A second aircraft loaded with another 94 tons of WFP biscuits is expected within days to follow the first flight to the Kenyan capital from the UN Humanitarian Response depot in Brindisi. The biscuits will be ferried by road to Garissa in eastern Kenya and refugee camps at Dadaab.
“WFP has food in its warehouses in Kenya but the problem is that many people in northeastern Kenya were forced to leave their homes by the rising waters so they have no firewood to cook food. Some also lost their possessions including cooking pots. So they need biscuits to tide them over,” said Burkard Oberle, WFP’s Country Director in Kenya.
“In addition, the flooding made many roads impassable so some WFP-contracted trucks are stuck in the mud. These biscuits are an immediate response to the worst-hit survivors.”
WFP on Monday launched a US$11.4 million, three-month regional air operation to provide fixed-wing aircraft and helicopters to transport aid workers and humanitarian assistance to more than a million people in flooded areas of Kenya and neighbouring southern Somalia.
The United Nations Central Emergency Response Fund will cover the cost of buying the biscuits and transporting them to Kenya. The assistance will be enough for an estimated 100,000 refugees at the Dadaab camps for three days and another 100,000 flood-affected Kenyans for the same period.
A WFP-chartered helicopter left Nairobi on Tuesday to fly WFP and Government of Kenya teams to make three days of on-the-ground assessments of people’s needs in areas that cannot be reached by road following the worst floods in Kenya since 1997.
More than 78,000 mostly Somali refugees living in low-lying camps in eastern Kenya lost their homes when seasonal rivers burst their banks on 11 November after days of heavy rain.
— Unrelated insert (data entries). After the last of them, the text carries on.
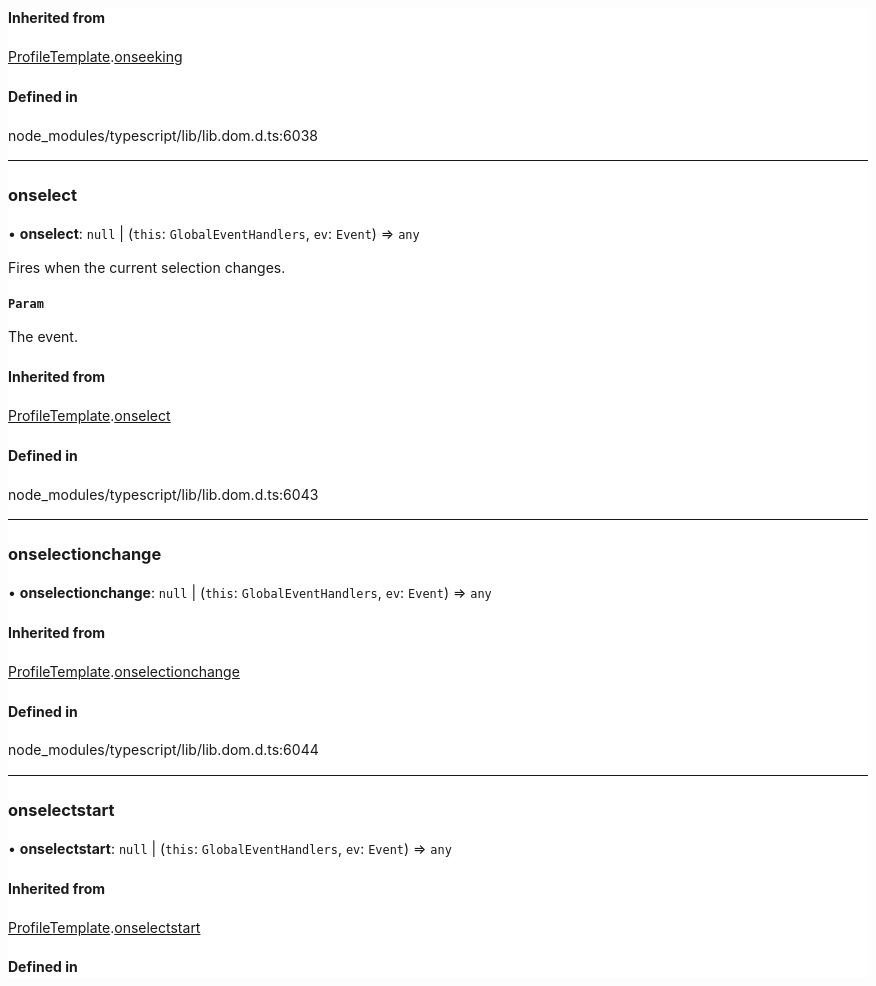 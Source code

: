 #### Inherited from

[ProfileTemplate](components_profileHome_profile_template.ProfileTemplate.md).[onseeking](components_profileHome_profile_template.ProfileTemplate.md#onseeking)

#### Defined in

node_modules/typescript/lib/lib.dom.d.ts:6038

___

### onselect

• **onselect**: ``null`` \| (`this`: `GlobalEventHandlers`, `ev`: `Event`) => `any`

Fires when the current selection changes.

**`Param`**

The event.

#### Inherited from

[ProfileTemplate](components_profileHome_profile_template.ProfileTemplate.md).[onselect](components_profileHome_profile_template.ProfileTemplate.md#onselect)

#### Defined in

node_modules/typescript/lib/lib.dom.d.ts:6043

___

### onselectionchange

• **onselectionchange**: ``null`` \| (`this`: `GlobalEventHandlers`, `ev`: `Event`) => `any`

#### Inherited from

[ProfileTemplate](components_profileHome_profile_template.ProfileTemplate.md).[onselectionchange](components_profileHome_profile_template.ProfileTemplate.md#onselectionchange)

#### Defined in

node_modules/typescript/lib/lib.dom.d.ts:6044

___

### onselectstart

• **onselectstart**: ``null`` \| (`this`: `GlobalEventHandlers`, `ev`: `Event`) => `any`

#### Inherited from

[ProfileTemplate](components_profileHome_profile_template.ProfileTemplate.md).[onselectstart](components_profileHome_profile_template.ProfileTemplate.md#onselectstart)

#### Defined in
In recent days, WFP and its partner non-governmental organisation, CARE, managed to complete full general food distributions of 14-day rations in both Hagadera and Dagahaley refugee camps near Dadaab. Hagadera had 55,000 residents and Dagahaley had 37,000 residents.
WFP and CARE also carried out a general food distribution of seven-day rations in Ifo camp, most of which has been flooded for a week. Those who missed the seven-day distribution because of flooding are receiving high energy biscuits. WFP hopes that by Friday all 54,000 people from Ifo will have received either biscuits or seven days of rations.
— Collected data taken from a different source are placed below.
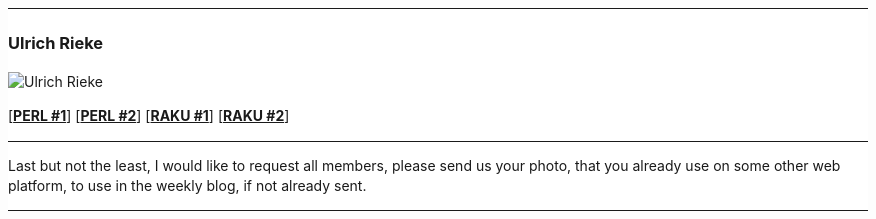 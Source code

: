 ***

### Ulrich Rieke
![Ulrich Rieke](/images/team/user.jpg)

[[**PERL #1**](https://github.com/manwar/perlweeklychallenge-club/blob/master/challenge-206/ulrich-rieke/perl/ch-1.pl)]
[[**PERL #2**](https://github.com/manwar/perlweeklychallenge-club/blob/master/challenge-206/ulrich-rieke/perl/ch-2.pl)]
[[**RAKU #1**](https://github.com/manwar/perlweeklychallenge-club/blob/master/challenge-206/ulrich-rieke/raku/ch-1.raku)]
[[**RAKU #2**](https://github.com/manwar/perlweeklychallenge-club/blob/master/challenge-206/ulrich-rieke/raku/ch-2.raku)]

***

Last but not the least, I would like to request all members, please send us your photo, that you already use on some other web platform, to use in the weekly blog, if not already sent.

***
The floods affected 90 percent of Ifo’s residents. Many people have moved to higher ground and built small huts from twigs covered with cloth.
During lulls in the rain, refugees wade through deep water to gather firewood and building materials. Toilets in the housing blocks in the camps overflowed during the floods so health workers fear increasing diarrhoea and other diseases caused by contact with the contaminated water.
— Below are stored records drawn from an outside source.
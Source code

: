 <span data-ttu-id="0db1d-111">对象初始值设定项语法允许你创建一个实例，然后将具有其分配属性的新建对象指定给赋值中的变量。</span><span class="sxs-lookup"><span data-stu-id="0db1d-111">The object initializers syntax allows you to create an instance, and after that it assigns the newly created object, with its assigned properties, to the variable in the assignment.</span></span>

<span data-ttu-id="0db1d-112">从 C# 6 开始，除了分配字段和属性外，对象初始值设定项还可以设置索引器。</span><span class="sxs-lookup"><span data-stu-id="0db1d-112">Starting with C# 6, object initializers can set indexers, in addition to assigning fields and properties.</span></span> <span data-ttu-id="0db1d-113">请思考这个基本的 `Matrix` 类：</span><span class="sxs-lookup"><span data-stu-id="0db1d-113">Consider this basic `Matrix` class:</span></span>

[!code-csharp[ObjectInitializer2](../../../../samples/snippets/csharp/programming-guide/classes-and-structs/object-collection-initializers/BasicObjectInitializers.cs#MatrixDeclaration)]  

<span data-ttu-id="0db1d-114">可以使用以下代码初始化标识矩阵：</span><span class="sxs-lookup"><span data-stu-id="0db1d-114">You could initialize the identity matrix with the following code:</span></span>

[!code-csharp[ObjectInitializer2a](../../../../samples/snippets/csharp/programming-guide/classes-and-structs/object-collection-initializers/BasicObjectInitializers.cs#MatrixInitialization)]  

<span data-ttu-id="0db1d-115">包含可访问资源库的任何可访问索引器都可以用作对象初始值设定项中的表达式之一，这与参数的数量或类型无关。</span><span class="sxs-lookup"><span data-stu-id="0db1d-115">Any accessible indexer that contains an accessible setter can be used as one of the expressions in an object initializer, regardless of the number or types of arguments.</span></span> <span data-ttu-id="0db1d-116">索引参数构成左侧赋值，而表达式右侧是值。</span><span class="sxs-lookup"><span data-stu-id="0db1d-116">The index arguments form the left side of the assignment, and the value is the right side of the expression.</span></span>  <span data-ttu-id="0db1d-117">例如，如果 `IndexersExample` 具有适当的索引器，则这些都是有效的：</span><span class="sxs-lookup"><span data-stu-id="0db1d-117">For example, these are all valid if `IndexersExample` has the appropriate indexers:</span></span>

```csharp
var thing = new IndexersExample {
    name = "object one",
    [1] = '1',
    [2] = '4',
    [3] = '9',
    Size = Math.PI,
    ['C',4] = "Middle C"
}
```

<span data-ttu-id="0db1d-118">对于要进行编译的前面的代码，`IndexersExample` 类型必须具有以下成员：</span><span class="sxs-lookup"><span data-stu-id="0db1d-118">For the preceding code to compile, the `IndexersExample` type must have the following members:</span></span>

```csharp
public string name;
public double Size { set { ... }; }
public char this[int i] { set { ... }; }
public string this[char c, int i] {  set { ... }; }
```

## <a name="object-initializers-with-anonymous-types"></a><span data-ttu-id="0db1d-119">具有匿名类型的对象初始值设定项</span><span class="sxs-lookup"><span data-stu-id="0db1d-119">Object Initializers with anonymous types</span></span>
The United Nations estimates a total of up to 1.8 million people are affected by the floods in Kenya, Somalia and Ethiopia, The floods followed a regional drought earlier this year that killed large numbers of livestock and left millions of people reliant on food aid and other assistance.
Some 200,000 Kenyans in the north and coastal areas who were being fed by WFP cannot be reached by road. The short rains should end in December but they may extend into January.